Three hours before Barack Hussein Obama took the oath of office to become the nation's first African-American president, the crowd already looked impossible. Gazing west from the Capitol, you could see them: an incomprehensible mass of peaceful citizens, overwhelming every monument, impediment and security banner that had been put up to contain them. The sight was so arresting that when the senators marched out onto the rostrum, Patrick Leahy and Orrin Hatch stopped to snap photos.

My first thought, as I took in the sight from the press stand, was that I wanted them all to stay.

I'd felt the same way on Sunday listening to 89-year-old Pete Seeger sing Woody Guthrie's oft-omitted verses to "This Land Is Your Land" on the steps of the Lincoln Memorial. "In the squares of the city," he sang to the half-million who'd assembled, "by the shadow of the steeple, by the relief office--I saw my people."

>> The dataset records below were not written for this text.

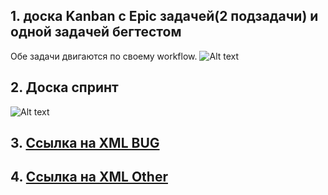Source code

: ## 1. доска Kanban с Epic задачей(2 подзадачи) и одной задачей бегтестом
Обе задачи двигаются по своему workflow.
![Alt text](https://i.imgur.com/VyahHDY.png)
## 2. Доска спринт 
![Alt text](https://i.imgur.com/HFYAzQg.png)
## 3. [Ссылка на XML BUG](../jira-netology//Bug.xml)
## 4. [Ссылка на XML Other](../jira-netology//Other.xml)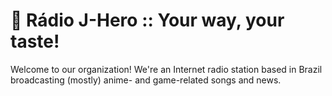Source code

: 🗾 Rádio J-Hero :: Your way, your taste!
========================================

Welcome to our organization! We're an Internet radio station based in Brazil broadcasting (mostly) anime- and game-related songs and news.
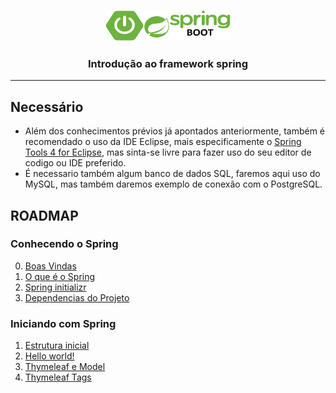 <p align="center">
    <img src="../assets/springboot.png" alt="spring logo" width="200" height="50">
</p>

<h3 align="center">Introdução ao framework spring</h3>

***

## Necessário
 * Além dos conhecimentos prévios já apontados anteriormente, também é recomendado o uso da IDE Eclipse, mais especificamente o [Spring Tools 4 for Eclipse](https://spring.io/tools), mas sinta-se livre para fazer uso do seu editor de codigo ou IDE preferido.
 * É necessario também algum banco de dados SQL, faremos aqui uso do MySQL, mas também daremos exemplo de conexão com o PostgreSQL.

## ROADMAP

### Conhecendo o Spring

0. [Boas Vindas](./1-Conhecendo-o-Spring/boas-vindas.md)
1. [O que é o Spring](./1-Conhecendo-o-Spring/o-que-e-o-spring.md)
2. [Spring initializr](./1-Conhecendo-o-Spring/spring-initializr.md)
3. [Dependencias do Projeto](./1-Conhecendo-o-Spring/dependencias-do-projeto.md)

### Iniciando com Spring

1. [Estrutura inicial](./2-Iniciando-com-Spring/estrutura-inicial.md)
2. [Hello world!](./2-Iniciando-com-Spring/hello-world.md)
3. [Thymeleaf e Model](./2-Iniciando-com-Spring/thymeleaf-e-model.md)
3. [Thymeleaf Tags](./2-Iniciando-com-Spring/thymeleaf-tags.md)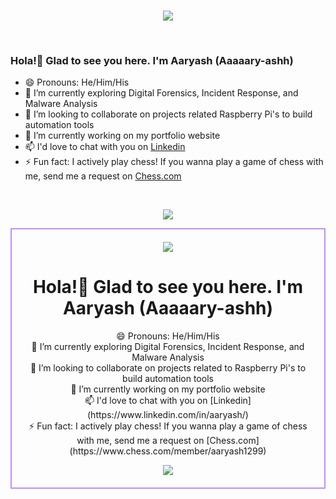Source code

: <br>
<p align="center"> <img src="https://i.pinimg.com/originals/a4/b2/cf/a4b2cf52d8ed2e49e10c7eecca6777a3.gif"/> </p>
<br>

### Hola!👋 Glad to see you here. I'm Aaryash (Aaaaary-ashh)

- 😄 Pronouns: He/Him/His
- 🌱 I’m currently exploring Digital Forensics, Incident Response, and Malware Analysis
- 👯 I’m looking to collaborate on projects related Raspberry Pi's to build automation tools
- 🔭 I’m currently working on my portfolio website
- 📫 I'd love to chat with you on [Linkedin](https://www.linkedin.com/in/aaryash/)
- ⚡ Fun fact: I actively play chess! If you wanna play a game of chess with me, send me a request on [Chess.com](https://www.chess.com/member/aaryash1299)
<br>
<p align="center">
<img src ="https://github-readme-streak-stats.herokuapp.com?user=4aryash&theme=tokyonight&hide_border=true&background=FFFFFF00">
</p>

<div align="center" style="border: 2px solid #BF91F3; padding: 20px; max-width: 600px; margin: 0 auto;">
  <img src="https://i.pinimg.com/originals/a4/b2/cf/a4b2cf52d8ed2e49e10c7eecca6777a3.gif" />

  <h1>Hola!👋 Glad to see you here. I'm Aaryash (Aaaaary-ashh)</h1>

  <p>
    😄 Pronouns: He/Him/His<br>
    🌱 I’m currently exploring Digital Forensics, Incident Response, and Malware Analysis<br>
    👯 I’m looking to collaborate on projects related to Raspberry Pi's to build automation tools<br>
    🔭 I’m currently working on my portfolio website<br>
    📫 I'd love to chat with you on [Linkedin](https://www.linkedin.com/in/aaryash/)<br>
    ⚡ Fun fact: I actively play chess! If you wanna play a game of chess with me, send me a request on [Chess.com](https://www.chess.com/member/aaryash1299)
  </p>

  <img src="https://github-readme-streak-stats.herokuapp.com?user=4aryash&theme=tokyonight&hide_border=true&background=FFFFFF00">
</div>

I saw my people. It's been a long time since a lot of people in this country felt like their government saw them. "My parents were texting me these heart-wrenching messages," a friend, the son of Muslim immigrants, told me. "They feel like they've been welcomed back into the embrace of the American body politic." Most of the time--in fact, pretty much all the time--that "embrace" is an abstraction. In a nation of 300 million, we end up outsourcing so much of our citizenship to professionals--the organizations we write checks to and the politicians we elect--that we're left with no way to experience the simple thrill of solidarity.

Which is a large part of why I wanted the crowd to stay. But it was also because after these eight long years, Washington needs more than new blood; it needs transfusions by the pint. There are changes afoot, of course, but DC's hierarchies of power are so embedded it will require more than a few thousand new staffers to dislodge them.

Case in point: in the weeks before the inauguration, an energetic trade in inaugural tickets arose, and the economy of power and influence through which they were distributed was a perfect microcosm of How Things Work here. The process was murky (how Don King and the Tuskegee Airmen ended up within a few yards of each other is anyone's guess), but presumably it was based on nothing more than the routine traffic of favors and clout. This is a city characterized by a million ceaseless nonviolent battles for scarce resources: face time with senators, line items in the stimulus, tickets to a black-tie ball. And these battles reinscribe themselves, fractal-like, down to the most minute item: politicians campaign for office, their staff jockeys for jobs within the administration, staffers fight for office space closest to their bosses and, as one inaugural committee staffer relayed to me, volunteers battled fiercely for promotion from simple volunteer to the elevated status of "volunteer captain."

This won't change with Obama as president or the Democrats in power. Hierarchies will define the new Washington as surely as they did the old. But the central theme of Obama's campaign, what provided its form and its content, was the ability of a self-governing polity to overwhelm these hierarchies, to wrest power from the people standing behind the rope line and pass it into the hands of those crowded outside.

In his speech--which was somber, subdued and, like everything about the day, dwarfed by the sheer magnitude of the crowd and the weight of the moment--Obama referred to the imperative of democratic engagement as the "price and promise of citizenship."

Hundreds of thousands of people fulfilled that promise for the first time in their lives in this past campaign, and many of them were on the National Mall to soak it in. Tamara Stevens, a Republican for Obama volunteer from the Atlanta suburbs, had driven up in a van along with four of her fellow volunteers, people who had been strangers before the campaign. "He's the one that brought us together," she said to me, describing the bond they've formed. "It's up to us to stay together."

I wish Tamara and her group could have stayed--not just to watch Obama take the oath of office or to get gussied up and attend the balls but for the rest of the week, the whole first hundred days, the entire four years of the administration. Set up shop: take up residence on the Mall in tents, along with millions of others in a modern-day bonus army of citizens. That's a fantasy, of course. But that a crowd like this could be assembled suggests it could be assembled again, and I hope every lobbyist and staffer and hack, every member of our elected government, especially President Obama, remembers that every single day for the next four years.

The problem is that it's going to be very easy to forget. Outside of storming the city, the mechanisms by which citizens exert influence over their government are decayed. If they weren't, there's no way Rahm Emanuel could have spent much of his time on Charlie Rose the week before the inauguration bragging about how forcefully and seamlessly the new administration had lobbied Congress to fork over--against the will of a large majority of Americans--another $350 billion to banks with little more than a handshake and a promise.

The defining question of the Obama era is whether that crowd figures out a way to organize itself, force its way past the checkpoints and security guards and bouncers, and make its demands known. Or whether the people who enforce the boundaries of the establishment, the ones who give out the tickets and draw up the seating charts, are able to act like the whole thing never happened.